18257284. SPLIT NEURAL NETWORK ACCELERATION ARCHITECTURE SCHEDULING AND DYNAMIC INFERENCE ROUTING simplified abstract (QUALCOMM Incorporated)

From WikiPatents
Jump to navigation Jump to search

SPLIT NEURAL NETWORK ACCELERATION ARCHITECTURE SCHEDULING AND DYNAMIC INFERENCE ROUTING

Organization Name

QUALCOMM Incorporated

Inventor(s)

Vijaya Kumar Kilari of Bangalore (IN)

Fan Wu of Broomfield CO (US)

Geoffrey Carlton Berry of Durham NC (US)

Hemanth Puranik of Bangalore (IN)

SPLIT NEURAL NETWORK ACCELERATION ARCHITECTURE SCHEDULING AND DYNAMIC INFERENCE ROUTING - A simplified explanation of the abstract

This abstract first appeared for US patent application 18257284 titled 'SPLIT NEURAL NETWORK ACCELERATION ARCHITECTURE SCHEDULING AND DYNAMIC INFERENCE ROUTING

Simplified Explanation

The abstract describes a method for accelerating machine learning on a computing device by splitting a neural network into sub-neural networks and hosting them in inference accelerators.

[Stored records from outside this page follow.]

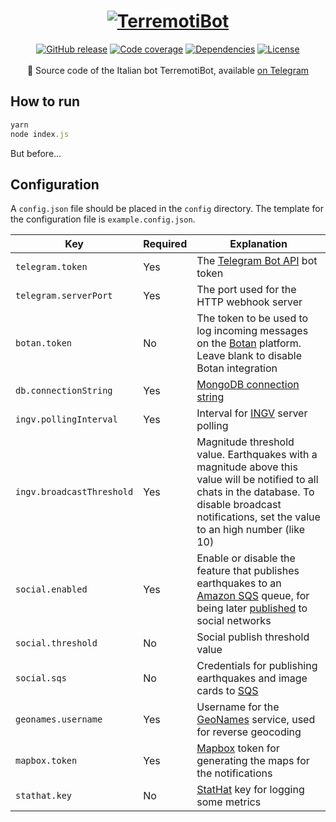 <h1 align="center">
  <a href="https://botfactory.info/terremotibot"><img src="https://botfactory.info/terremotibot/resources/logo_header.png" alt="TerremotiBot" /></a>
</h1>
<div align="center">
  <a href="https://github.com/botfactoryit/terremotibot/releases"><img src="https://img.shields.io/github/release/botfactoryit/terremotibot.svg" alt="GitHub release"></a> 
  <a href="https://codecov.io/gh/botfactoryit/terremotibot"><img src="https://img.shields.io/codecov/c/github/botfactoryit/terremotibot.svg" alt="Code coverage"></a>
  <a href="https://david-dm.org/botfactoryit/terremotibot"><img src="https://img.shields.io/david/botfactoryit/terremotibot.svg" alt="Dependencies"></a>
  <a href="https://github.com/botfactoryit/terremotibot/blob/master/LICENSE"><img src="https://img.shields.io/github/license/botfactoryit/terremotibot.svg" alt="License"></a>
</div>
<br/>
<div align="center">
🎯 Source code of the Italian bot TerremotiBot, available <a href="https://t.me/TerremotiBot">on Telegram</a>
</div>

## How to run

```js
yarn
node index.js
```

But before...

## Configuration

A `config.json` file should be placed in the `config` directory. The template for the configuration file is `example.config.json`.

| Key | Required | Explanation |
| --- | -------- | ----------- |
| `telegram.token` | Yes | The [Telegram Bot API](https://core.telegram.org/bots/api) bot token |
| `telegram.serverPort` | Yes | The port used for the HTTP webhook server |
| `botan.token` | No | The token to be used to log incoming messages on the [Botan](http://botan.io/) platform. Leave blank to disable Botan integration |
| `db.connectionString` | Yes | [MongoDB connection string](https://docs.mongodb.com/manual/reference/connection-string/) |
| `ingv.pollingInterval` | Yes | Interval for [INGV](http://cnt.rm.ingv.it/) server polling |
| `ingv.broadcastThreshold` | Yes | Magnitude threshold value. Earthquakes with a magnitude above this value will be notified to all chats in the database. To disable broadcast notifications, set the value to an high number (like 10) |
| `social.enabled` | Yes | Enable or disable the feature that publishes earthquakes to an [Amazon SQS](https://aws.amazon.com/sqs/) queue, for being later [published](https://github.com/botfactoryit/terremotibot-social) to social networks |
| `social.threshold` | No | Social publish threshold value |
| `social.sqs` | No | Credentials for publishing earthquakes and image cards to [SQS](https://aws.amazon.com/sqs/) |
| `geonames.username` | Yes | Username for the [GeoNames](http://www.geonames.org/) service, used for reverse geocoding |
| `mapbox.token` | Yes | [Mapbox](https://www.mapbox.com/) token for generating the maps for the notifications |
| `stathat.key` | No | [StatHat](https://www.stathat.com/) key for logging some metrics |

  • Accessing a neural network
  • Splitting the neural network into N sub-neural networks
  • Hosting the N sub-neural networks in M inference accelerators
  • Scheduling the N sub-neural networks in the M inference accelerators
  • Executing the N sub-neural networks in the M inference accelerators

Potential Applications

This technology could be applied in various fields such as image recognition, natural language processing, and autonomous driving systems.

Problems Solved

This technology addresses the issue of slow processing speeds in machine learning tasks, allowing for faster and more efficient execution of neural networks.

Benefits

The method described in the patent application can significantly improve the performance of machine learning algorithms, leading to quicker results and enhanced accuracy.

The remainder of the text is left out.